- ASSIGNMENT
In the entries below, which lines run from the one with "- 탭을 클릭했을 때, 각 기능에 맞는 view 노출" through the one with "2. **Ajuste por"? Repeat exactly those, both included, and no pictures.

- DATA FOR THE TASK
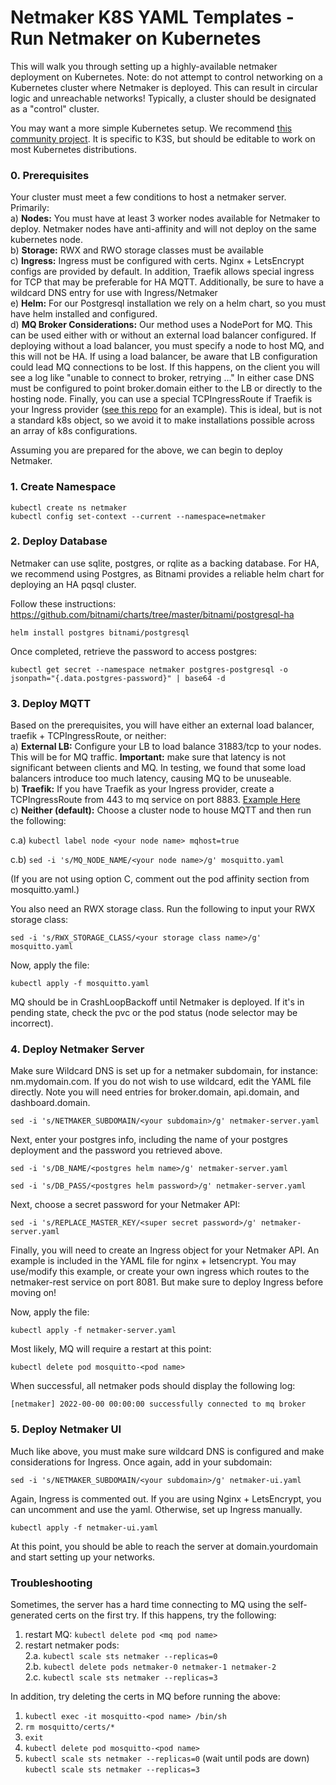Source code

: # Netmaker K8S YAML Templates - Run Netmaker on Kubernetes

This will walk you through setting up a highly-available netmaker deployment on Kubernetes. Note: do not attempt to control networking on a Kubernetes cluster where Netmaker is deployed. This can result in circular logic and unreachable networks! Typically, a cluster should be designated as a "control" cluster.

You may want a more simple Kubernetes setup. We recommend [this community project](https://github.com/geragcp/netmaker-k3s). It is specific to K3S, but should be editable to work on most Kubernetes distributions.

### 0. Prerequisites

Your cluster must meet a few conditions to host a netmaker server. Primarily:  
a) **Nodes:** You must have at least 3 worker nodes available for Netmaker to deploy. Netmaker nodes have anti-affinity and will not deploy on the same kubernetes node.  
b) **Storage:** RWX and RWO storage classes must be available  
c) **Ingress:** Ingress must be configured with certs. Nginx + LetsEncrypt configs are provided by default. In addition, Traefik allows special ingress for TCP that may be preferable for HA MQTT. Additionally, be sure to have a wildcard DNS entry for use with Ingress/Netmaker  
e) **Helm:** For our Postgresql installation we rely on a helm chart, so you must have helm installed and configured.  
d) **MQ Broker Considerations:** Our method uses a NodePort for MQ. This can be used either with or without an external load balancer configured. If deploying without a load balancer, you must specify a node to host MQ, and this will not be HA. If using a load balancer, be aware that LB configuration could lead MQ connections to be lost. If this happens, on the client you will see a log like "unable to connect to broker, retrying ..." In either case DNS must be configured to point broker.domain either to the LB or directly to the hosting node. Finally, you can use a special TCPIngressRoute if Traefik is your Ingress provider ([see this repo](https://github.com/geragcp/netmaker-k3s) for an example). This is ideal, but is not a standard k8s object, so we avoid it to make installations possible across an array of k8s configurations.  

Assuming you are prepared for the above, we can begin to deploy Netmaker.  

### 1. Create Namespace
`kubectl create ns netmaker`  
`kubectl config set-context --current --namespace=netmaker`  

### 2. Deploy Database

Netmaker can use sqlite, postgres, or rqlite as a backing database. For HA, we recommend using Postgres, as Bitnami provides a reliable helm chart for deploying an HA pqsql cluster.
  
Follow these instructions:  
https://github.com/bitnami/charts/tree/master/bitnami/postgresql-ha  
  
`helm install postgres bitnami/postgresql`
  
Once completed, retrieve the password to access postgres:

`kubectl get secret --namespace netmaker postgres-postgresql -o jsonpath="{.data.postgres-password}" | base64 -d`  

### 3. Deploy MQTT

Based on the prerequisites, you will have either an external load balancer, traefik + TCPIngressRoute, or neither:  
a) **External LB:** Configure your LB to load balance 31883/tcp to your nodes. This will be for MQ traffic. **Important:** make sure that latency is not significant between clients and MQ. In testing, we found that some load balancers introduce too much latency, causing MQ to be unuseable.  
b) **Traefik:** If you have Traefik as your Ingress provider, create a TCPIngressRoute from 443 to mq service on port 8883. [Example Here](https://github.com/geragcp/netmaker-k3s/blob/main/08-ingress.yaml)  
c) **Neither (default):** Choose a cluster node to house MQTT and then run the following:  

c.a) `kubectl label node <your node name> mqhost=true`  

c.b) `sed -i 's/MQ_NODE_NAME/<your node name>/g' mosquitto.yaml`  

(If you are not using option C, comment out the pod affinity section from mosquitto.yaml.)

You also need an RWX storage class. Run the following to input your RWX storage class:

`sed -i 's/RWX_STORAGE_CLASS/<your storage class name>/g' mosquitto.yaml`

Now, apply the file:

`kubectl apply -f mosquitto.yaml`  

MQ should be in CrashLoopBackoff until Netmaker is deployed. If it's in pending state, check the pvc or the pod status (node selector may be incorrect).  

### 4. Deploy Netmaker Server

Make sure Wildcard DNS is set up for a netmaker subdomain, for instance: nm.mydomain.com. If you do not wish to use wildcard, edit the YAML file directly. Note you will need entries for broker.domain, api.domain, and dashboard.domain.  

`sed -i 's/NETMAKER_SUBDOMAIN/<your subdomain>/g' netmaker-server.yaml`  

Next, enter your postgres info, including the name of your postgres deployment and the password you retrieved above.  
  
`sed -i 's/DB_NAME/<postgres helm name>/g' netmaker-server.yaml`  
  
`sed -i 's/DB_PASS/<postgres helm password>/g' netmaker-server.yaml`  

Next, choose a secret password for your Netmaker API:

`sed -i 's/REPLACE_MASTER_KEY/<super secret password>/g' netmaker-server.yaml`  
  
Finally, you will need to create an Ingress object for your Netmaker API. An example is included in the YAML file for nginx + letsencrypt. You may use/modify this example, or create your own ingress which routes to the netmaker-rest service on port 8081. But make sure to deploy Ingress before moving on!  

Now, apply the file:  

`kubectl apply -f netmaker-server.yaml`  

Most likely, MQ will require a restart at this point:  

`kubectl delete pod mosquitto-<pod name>`  

When successful, all netmaker pods should display the following log:  

`[netmaker] 2022-00-00 00:00:00 successfully connected to mq broker`  


### 5. Deploy Netmaker UI

Much like above, you must make sure wildcard DNS is configured and make considerations for Ingress. Once again, add in your subdomain:  
  
`sed -i 's/NETMAKER_SUBDOMAIN/<your subdomain>/g' netmaker-ui.yaml`  

Again, Ingress is commented out. If you are using Nginx + LetsEncrypt, you can uncomment and use the yaml. Otherwise, set up Ingress manually.  

`kubectl apply -f netmaker-ui.yaml`  

At this point, you should be able to reach the server at domain.yourdomain and start setting up your networks.  
  
### Troubleshooting

Sometimes, the server has a hard time connecting to MQ using the self-generated certs on the first try. If this happens, try the following:

1. restart MQ: `kubectl delete pod <mq pod name>`  
2. restart netmaker pods:  
2.a.  `kubectl scale sts netmaker --replicas=0`  
2.b.  `kubectl delete pods netmaker-0 netmaker-1 netmaker-2`  
2.c.  `kubectl scale sts netmaker --replicas=3`  
  
In addition, try deleting the certs in MQ before running the above:

1. `kubectl exec -it mosquitto-<pod name> /bin/sh`
2. `rm mosquitto/certs/*`
3. `exit`
4. `kubectl delete pod mosquitto-<pod name>`
2. `kubectl scale sts netmaker --replicas=0` (wait until pods are down) `kubectl scale sts netmaker --replicas=3`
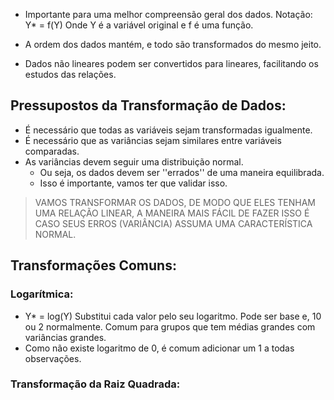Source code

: - Importante para uma melhor compreensão geral dos dados.
	Notação: Y* = f(Y)
	Onde Y é a variável original e f é uma função.

- A ordem dos dados mantém, e todo são transformados do mesmo jeito.
- Dados não lineares podem ser convertidos para lineares, facilitando os estudos das relações.

## Pressupostos da Transformação de Dados:
- É necessário que todas as variáveis sejam transformadas igualmente. 
- É necessário que as variâncias sejam similares entre variáveis comparadas.
- As variâncias devem seguir uma distribuição normal.
	- Ou seja, os dados devem ser ''errados'' de uma maneira equilibrada.
	- Isso é importante, vamos ter que validar isso.

> VAMOS TRANSFORMAR OS DADOS, DE MODO QUE ELES TENHAM UMA RELAÇÃO LINEAR, A MANEIRA MAIS FÁCIL DE FAZER ISSO É CASO SEUS ERROS (VARIÂNCIA) ASSUMA UMA CARACTERÍSTICA NORMAL.
## Transformações Comuns:
### Logarítmica:
- Y* = log(Y)
	Substitui cada valor pelo seu logaritmo. Pode ser base e, 10 ou 2 normalmente.
	Comum para grupos que tem médias grandes com variâncias grandes.
- Como não existe logaritmo de 0, é comum adicionar um 1 a todas observações.

### Transformação da Raiz Quadrada:


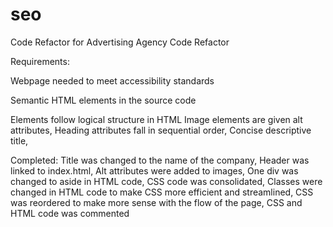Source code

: # seo
Code Refactor for Advertising Agency
Code Refactor


Requirements:

Webpage needed to meet accessibility standards

Semantic HTML elements in the source code

Elements follow logical structure in HTML
Image elements are given alt attributes,
Heading attributes fall in sequential order,
Concise descriptive title,

Completed:
Title was changed to the name of the company,
Header was linked to index.html,
Alt attributes were added to images,
One div was changed to aside in HTML code,
CSS code was consolidated,
Classes were changed in HTML code to make CSS more efficient and streamlined,
CSS was reordered to make more sense with the flow of the page,
CSS and HTML code was commented  
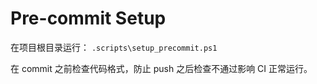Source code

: # Pre-commit Setup

在项目根目录运行：
`.scripts\setup_precommit.ps1`

在 commit 之前检查代码格式，防止 push 之后检查不通过影响 CI 正常运行。
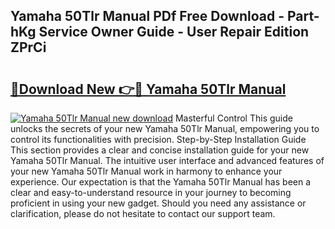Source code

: ## Yamaha 50Tlr Manual PDf Free Download - Part-hKg Service Owner Guide - User Repair Edition ZPrCi

# <h2><a href="http://bc63110.oget.top/?id=Yamaha+50Tlr+Manual">🔗Download New 👉🔴 Yamaha 50Tlr Manual</a></h2>

[![Yamaha 50Tlr Manual new download](https://i.imgur.com/5g1atiW.png)](http://bc63110.oget.top/?id=Yamaha+50Tlr+Manual)
Masterful Control This guide unlocks the secrets of your new Yamaha 50Tlr Manual, empowering you to control its functionalities with precision. Step-by-Step Installation Guide This section provides a clear and concise installation guide for your new Yamaha 50Tlr Manual. The intuitive user interface and advanced features of your new Yamaha 50Tlr Manual work in harmony to enhance your experience. Our expectation is that the Yamaha 50Tlr Manual has been a clear and easy-to-understand resource in your journey to becoming proficient in using your new gadget. Should you need any assistance or clarification, please do not hesitate to contact our support team.
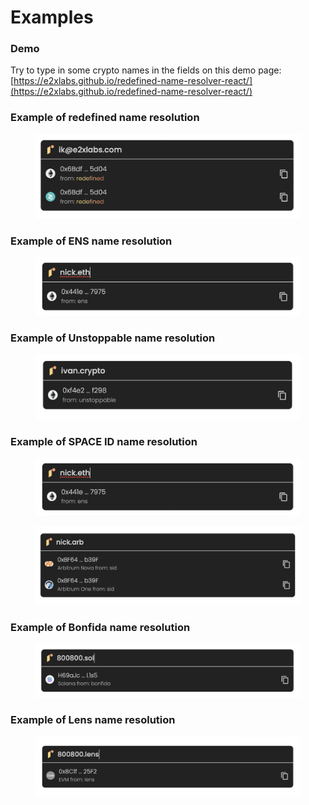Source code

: # Examples

### Demo

Try to type in some crypto names in the fields on this demo page: [https://e2xlabs.github.io/redefined-name-resolver-react/](https://e2xlabs.github.io/redefined-name-resolver-react/)

### Example of redefined name resolution

<figure><img src="../.gitbook/assets/image (3) (1).png" alt=""><figcaption></figcaption></figure>

### Example of ENS name resolution

<figure><img src="../.gitbook/assets/image (5).png" alt=""><figcaption></figcaption></figure>

### Example of Unstoppable name resolution

<figure><img src="../.gitbook/assets/image (2).png" alt=""><figcaption></figcaption></figure>

### Example of SPACE ID name resolution

<figure><img src="../.gitbook/assets/image.png" alt=""><figcaption></figcaption></figure>

<figure><img src="../.gitbook/assets/image (1).png" alt=""><figcaption></figcaption></figure>

### Example of Bonfida name resolution

<figure><img src="../.gitbook/assets/image (4).png" alt=""><figcaption></figcaption></figure>

### Example of Lens name resolution

<figure><img src="../.gitbook/assets/image (6).png" alt=""><figcaption></figcaption></figure>
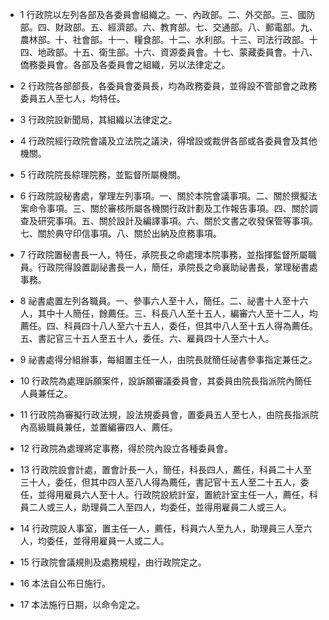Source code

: * 1 行政院以左列各部及各委員會組織之。一、內政部。二、外交部。三、國防部。四、財政部。五、經濟部。六、教育部。七、交通部。八、郵電部。九、農林部。十、社會部。十一、糧食部。十二、水利部。十三、司法行政部。十四、地政部。十五、衛生部。十六、資源委員會。十七、蒙藏委員會。十八、僑務委員會。各部及各委員會之組織，另以法律定之。

* 2 行政院各部部長，各委員會委員長，均為政務委員，並得設不管部會之政務委員五人至七人，均特任。

* 3 行政院設新聞局，其組織以法律定之。

* 4 行政院經行政院會議及立法院之議決，得增設或裁併各部或各委員會及其他機關。

* 5 行政院院長綜理院務，並監督所屬機關。

* 6 行政院設秘書處，掌理左列事項。一、關於本院會議事項。二、關於撰擬法案命令事項。三、關於審核所屬各機關行政計劃及工作報告事項。四、關於調查及研究事項。五、關於設計及編譯事項。六、關於文書之收發保管等事項。七、關於典守印信事項。八、關於出納及庶務事項。

* 7 行政院置秘書長一人，特任，承院長之命處理本院事務，並指揮監督所屬職員。行政院得設置副祕書長一人，簡任，承院長之命襄助祕書長，掌理秘書處事務。

* 8 祕書處置左列各職員。一、參事六人至十人，簡任。二、祕書十人至十六人，其中十人簡任，餘薦任。三、科長八人至十五人，編審六人至十二人，均薦任。四、科員四十八人至六十五人，委任，但其中八人至十五人得為薦任。五、書記官三十五人至五十人，委任。六、雇員四十人至六十人。

* 9 祕書處得分組辦事，每組置主任一人，由院長就簡任祕書參事指定兼任之。

* 10 行政院為處理訴願案件，設訴願審議委員會，其委員由院長指派院內簡任人員兼任之。

* 11 行政院為審擬行政法規，設法規委員會，置委員五人至七人，由院長指派院內高級職員兼任，並置編審四人、薦任。

* 12 行政院為處理將定事務，得於院內設立各種委員會。

* 13 行政院設會計處，置會計長一人，簡任，科長四人，薦任，科員二十人至三十人，委任，但其中四人至八人得為薦任，書記官十五人至二十五人，委任，並得用雇員六人至十人。行政院設統計室，置統計室主任一人，薦任，科員二人或三人，助理員二人至四人，均委任，並得用雇員二人或三人。

* 14 行政院設人事室，置主任一人，薦任，科員六人至九人，助理員三人至六人，均委任，並得用雇員一人或二人。

* 15 行政院會議規則及處務規程，由行政院定之。

* 16 本法自公布日施行。

* 17 本法施行日期，以命令定之。

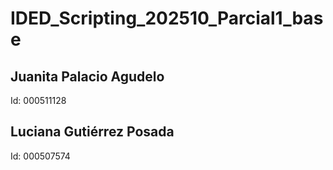# IDED_Scripting_202510_Parcial1_base

## Juanita Palacio Agudelo
Id: 000511128

## Luciana Gutiérrez Posada
Id: 000507574
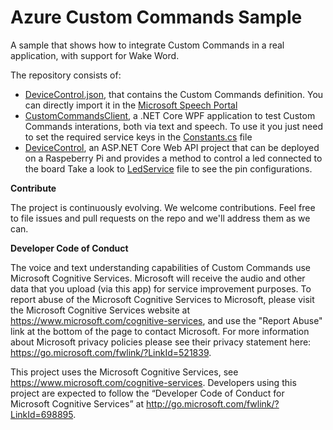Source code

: # Azure Custom Commands Sample
A sample that shows how to integrate Custom Commands in a real application, with support for Wake Word.

The repository consists of:
  * [DeviceControl.json](https://github.com/marcominerva/CustomCommands/blob/master/DeviceControl.json), that contains the Custom Commands definition. You can directly import it in the [Microsoft Speech Portal](https://speech.microsoft.com/portal)
  * [CustomCommandsClient](https://github.com/marcominerva/CustomCommands/tree/master/CustomCommandsClient), a .NET Core WPF application to test Custom Commands interations, both via text and speech. To use it you just need to set the required service keys in the [Constants.cs](https://github.com/marcominerva/CustomCommands/blob/master/CustomCommandsClient/Constants.cs) file
  * [DeviceControl](https://github.com/marcominerva/CustomCommands/tree/master/DeviceControl), an ASP.NET Core Web API project that can be deployed on a Raspeberry Pi and provides a method to control a led connected to the board Take a look to [LedService](https://github.com/marcominerva/CustomCommands/blob/master/DeviceControl/Services/LedService.cs) file to see the pin configurations.
  
**Contribute**

The project is continuously evolving. We welcome contributions. Feel free to file issues and pull requests on the repo and we'll address them as we can.

**Developer Code of Conduct**

The voice and text understanding capabilities of Custom Commands use Microsoft Cognitive Services. Microsoft will receive the audio and other data that you upload (via this app) for service improvement purposes. To report abuse of the Microsoft Cognitive Services to Microsoft, please visit the Microsoft Cognitive Services website at https://www.microsoft.com/cognitive-services, and use the "Report Abuse" link at the bottom of the page to contact Microsoft. For more information about Microsoft privacy policies please see their privacy statement here: https://go.microsoft.com/fwlink/?LinkId=521839.

This project uses the Microsoft Cognitive Services, see https://www.microsoft.com/cognitive-services. Developers using this project are expected to follow the “Developer Code of Conduct for Microsoft Cognitive Services” at http://go.microsoft.com/fwlink/?LinkId=698895. 
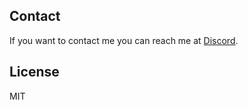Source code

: ## Contact

If you want to contact me you can reach me at [Discord](https://discordapp.com/users/632634089404497928).

## License

MIT
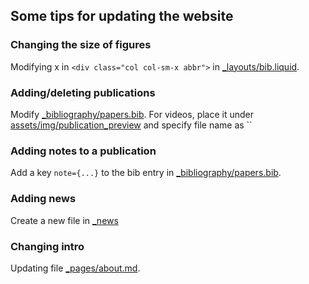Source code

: ## Some tips for updating the website

### Changing the size of figures 
Modifying x in `<div class="col col-sm-x abbr">` in [_layouts/bib.liquid](_layouts/bib.liquid). 

### Adding/deleting publications
Modify [_bibliography/papers.bib](_bibliography/papers.bib).
For videos, place it under [assets/img/publication_preview](assets/img/publication_preview) and specify file name as ``

### Adding notes to a publication
Add a key `note={...}` to the bib entry in [_bibliography/papers.bib](_bibliography/papers.bib). 

### Adding news
Create a new file in [_news](_news)

### Changing intro
Updating file [_pages/about.md](_pages/about.md). 
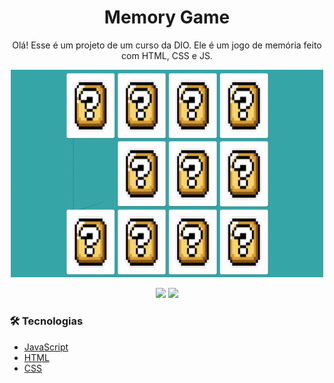 <h1 align="center">Memory Game</h1>

<p align="center">Olá! Esse é um projeto de um curso da DIO. Ele é um jogo de memória feito com HTML, CSS e JS.</p> 


<p align="center">
  <img width="500" src="assets/ezgif.com-gif-maker.gif">
</p>


<div align="center">
   <img src="https://img.shields.io/github/languages/top/vitor-99/memory-game">
   <img src="https://img.shields.io/github/languages/count/vitor-99/memory-game">
</div>

### 🛠 Tecnologias

- [JavaScript](https://developer.mozilla.org/pt-BR/)
- [HTML](https://www.w3.org)
- [CSS](https://www.w3.org/Style/CSS/Overview.en.html)

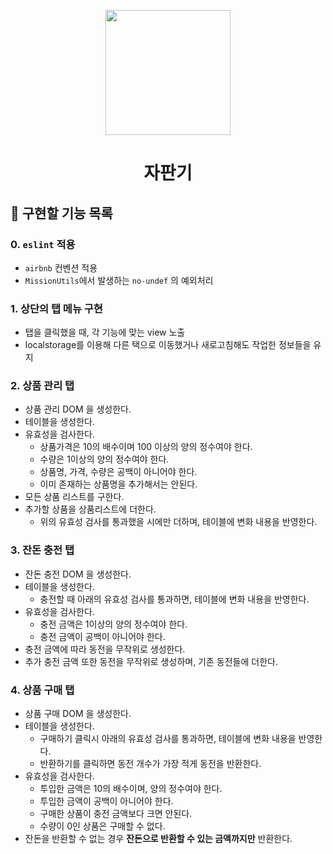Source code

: <p align="middle" >
  <img width="200px;" src="https://github.com/woowacourse/javascript-vendingmachine-precourse/blob/main/images/beverage_icon.png?raw=true"/>
</p>
<h1 align="middle">자판기</h1>

## 🎯 구현할 기능 목록
### 0. `eslint` 적용
- `airbnb` 컨벤션 적용
- `MissionUtils`에서 발생하는 `no-undef` 의 예외처리

### 1. 상단의 탭 메뉴 구현
- 탭을 클릭했을 때, 각 기능에 맞는 view 노출
- localstorage를 이용해 다른 택으로 이동했거나 새로고침해도 작업한 정보들을 유지

### 2. 상품 관리 탭
- 상품 관리 DOM 을 생성한다.
- 테이블을 생성한다.
- 유효성을 검사한다.
    - 상품가격은 10의 배수이며 100 이상의 양의 정수여야 한다.
    - 수량은 1이상의 양의 정수여야 한다.
    - 상품명, 가격, 수량은 공백이 아니어야 한다.
    - 이미 존재하는 상품명을 추가해서는 안된다.
- 모든 상품 리스트를 구한다.
- 추가할 상품을 상품리스트에 더한다.
    - 위의 유효성 검사를 통과했을 시에만 더하며, 테이블에 변화 내용을 반영한다.

### 3. 잔돈 충전 탭
- 잔돈 충전 DOM 을 생성한다.
- 테이블을 생성한다.
    - 충전할 때 아래의 유효성 검사를 통과하면, 테이블에 변화 내용을 반영한다.
- 유효성을 검사한다.
    - 충전 금액은 1이상의 양의 정수여야 한다.
    - 충전 금액이 공백이 아니어야 한다.
- 충전 금액에 따라 동전을 무작위로 생성한다. 
- 추가 충전 금액 또한 동전을 무작위로 생성하며, 기존 동전들에 더한다.

### 4. 상품 구매 탭
- 상품 구매 DOM 을 생성한다.
- 테이블을 생성한다.
    - 구매하기 클릭시 아래의 유효성 검사를 통과하면, 테이블에 변화 내용을 반영한다.
    - 반환하기를 클릭하면 동전 개수가 가장 적게 동전을 반환한다.
- 유효성을 검사한다.
    - 투입한 금액은 10의 배수이며, 양의 정수여야 한다.
    - 투입한 금액이 공백이 아니어야 한다.
    - 구매한 상품이 충전 금액보다 크면 안된다.
    - 수량이 0인 상품은 구매할 수 없다.
- 잔돈을 반환할 수 없는 경우 **잔돈으로 반환할 수 있는 금액까지만** 반환한다.
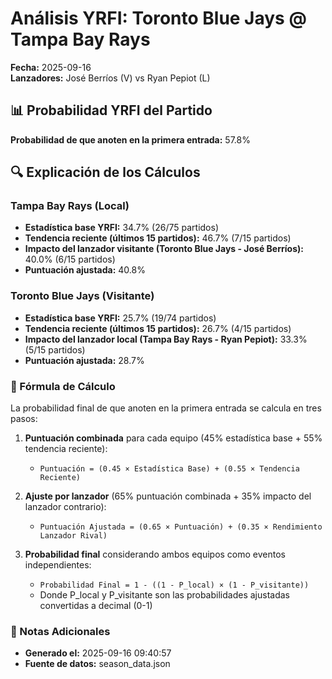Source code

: # Análisis YRFI: Toronto Blue Jays @ Tampa Bay Rays

**Fecha:** 2025-09-16  
**Lanzadores:** José Berríos (V) vs Ryan Pepiot (L)

## 📊 Probabilidad YRFI del Partido

**Probabilidad de que anoten en la primera entrada:** 57.8%

## 🔍 Explicación de los Cálculos

### Tampa Bay Rays (Local)
- **Estadística base YRFI:** 34.7% (26/75 partidos)
- **Tendencia reciente (últimos 15 partidos):** 46.7% (7/15 partidos)
- **Impacto del lanzador visitante (Toronto Blue Jays - José Berríos):** 40.0% (6/15 partidos)
- **Puntuación ajustada:** 40.8%

### Toronto Blue Jays (Visitante)
- **Estadística base YRFI:** 25.7% (19/74 partidos)
- **Tendencia reciente (últimos 15 partidos):** 26.7% (4/15 partidos)
- **Impacto del lanzador local (Tampa Bay Rays - Ryan Pepiot):** 33.3% (5/15 partidos)
- **Puntuación ajustada:** 28.7%

### 📝 Fórmula de Cálculo

La probabilidad final de que anoten en la primera entrada se calcula en tres pasos:

1. **Puntuación combinada** para cada equipo (45% estadística base + 55% tendencia reciente):
   - `Puntuación = (0.45 × Estadística Base) + (0.55 × Tendencia Reciente)`

2. **Ajuste por lanzador** (65% puntuación combinada + 35% impacto del lanzador contrario):
   - `Puntuación Ajustada = (0.65 × Puntuación) + (0.35 × Rendimiento Lanzador Rival)`

3. **Probabilidad final** considerando ambos equipos como eventos independientes:
   - `Probabilidad Final = 1 - ((1 - P_local) × (1 - P_visitante))`
   - Donde P_local y P_visitante son las probabilidades ajustadas convertidas a decimal (0-1)

### 📌 Notas Adicionales

- **Generado el:** 2025-09-16 09:40:57
- **Fuente de datos:** season_data.json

- RESULT OF THE EXERCISE
- 탭을 클릭했을 때, 각 기능에 맞는 view 노출
- localstorage를 이용해 다른 택으로 이동했거나 새로고침해도 작업한 정보들을 유지

### 2. 상품 관리 탭
- 상품 관리 DOM 을 생성한다.
- 테이블을 생성한다.
- 유효성을 검사한다.
    - 상품가격은 10의 배수이며 100 이상의 양의 정수여야 한다.
    - 수량은 1이상의 양의 정수여야 한다.
    - 상품명, 가격, 수량은 공백이 아니어야 한다.
    - 이미 존재하는 상품명을 추가해서는 안된다.
- 모든 상품 리스트를 구한다.
- 추가할 상품을 상품리스트에 더한다.
    - 위의 유효성 검사를 통과했을 시에만 더하며, 테이블에 변화 내용을 반영한다.

### 3. 잔돈 충전 탭
- 잔돈 충전 DOM 을 생성한다.
- 테이블을 생성한다.
    - 충전할 때 아래의 유효성 검사를 통과하면, 테이블에 변화 내용을 반영한다.
- 유효성을 검사한다.
    - 충전 금액은 1이상의 양의 정수여야 한다.
    - 충전 금액이 공백이 아니어야 한다.
- 충전 금액에 따라 동전을 무작위로 생성한다. 
- 추가 충전 금액 또한 동전을 무작위로 생성하며, 기존 동전들에 더한다.

### 4. 상품 구매 탭
- 상품 구매 DOM 을 생성한다.
- 테이블을 생성한다.
    - 구매하기 클릭시 아래의 유효성 검사를 통과하면, 테이블에 변화 내용을 반영한다.
    - 반환하기를 클릭하면 동전 개수가 가장 적게 동전을 반환한다.
- 유효성을 검사한다.
    - 투입한 금액은 10의 배수이며, 양의 정수여야 한다.
    - 투입한 금액이 공백이 아니어야 한다.
    - 구매한 상품이 충전 금액보다 크면 안된다.
    - 수량이 0인 상품은 구매할 수 없다.
- 잔돈을 반환할 수 없는 경우 **잔돈으로 반환할 수 있는 금액까지만** 반환한다.
Source code

: # Análisis YRFI: Toronto Blue Jays @ Tampa Bay Rays

**Fecha:** 2025-09-16  
**Lanzadores:** José Berríos (V) vs Ryan Pepiot (L)

## 📊 Probabilidad YRFI del Partido

**Probabilidad de que anoten en la primera entrada:** 57.8%

## 🔍 Explicación de los Cálculos

### Tampa Bay Rays (Local)
- **Estadística base YRFI:** 34.7% (26/75 partidos)
- **Tendencia reciente (últimos 15 partidos):** 46.7% (7/15 partidos)
- **Impacto del lanzador visitante (Toronto Blue Jays - José Berríos):** 40.0% (6/15 partidos)
- **Puntuación ajustada:** 40.8%

### Toronto Blue Jays (Visitante)
- **Estadística base YRFI:** 25.7% (19/74 partidos)
- **Tendencia reciente (últimos 15 partidos):** 26.7% (4/15 partidos)
- **Impacto del lanzador local (Tampa Bay Rays - Ryan Pepiot):** 33.3% (5/15 partidos)
- **Puntuación ajustada:** 28.7%

### 📝 Fórmula de Cálculo

La probabilidad final de que anoten en la primera entrada se calcula en tres pasos:

1. **Puntuación combinada** para cada equipo (45% estadística base + 55% tendencia reciente):
   - `Puntuación = (0.45 × Estadística Base) + (0.55 × Tendencia Reciente)`

2. **Ajuste por lanzador** (65% puntuación combinada + 35% impacto del lanzador contrario):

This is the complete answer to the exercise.